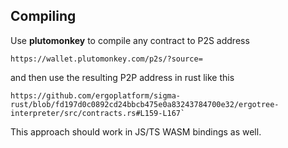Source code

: ## Compiling 

Use **plutomonkey** to compile any contract to P2S address 

```
https://wallet.plutomonkey.com/p2s/?source=
```
and then use the resulting P2P address in rust like this
```
https://github.com/ergoplatform/sigma-rust/blob/fd197d0c0892cd24bbcb475e0a83243784700e32/ergotree-interpreter/src/contracts.rs#L159-L167`
```
This approach should work in JS/TS WASM bindings as well.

* * * * *

WORK REQUEST: With the line containing "Use **plutomonkey** to" as the first and the last line of the records as the final one, print exactly the lines in that span.

EXPECTED ANSWER:
Use **plutomonkey** to compile any contract to P2S address 

```
https://wallet.plutomonkey.com/p2s/?source=
```
and then use the resulting P2P address in rust like this
```
https://github.com/ergoplatform/sigma-rust/blob/fd197d0c0892cd24bbcb475e0a83243784700e32/ergotree-interpreter/src/contracts.rs#L159-L167`
```
This approach should work in JS/TS WASM bindings as well.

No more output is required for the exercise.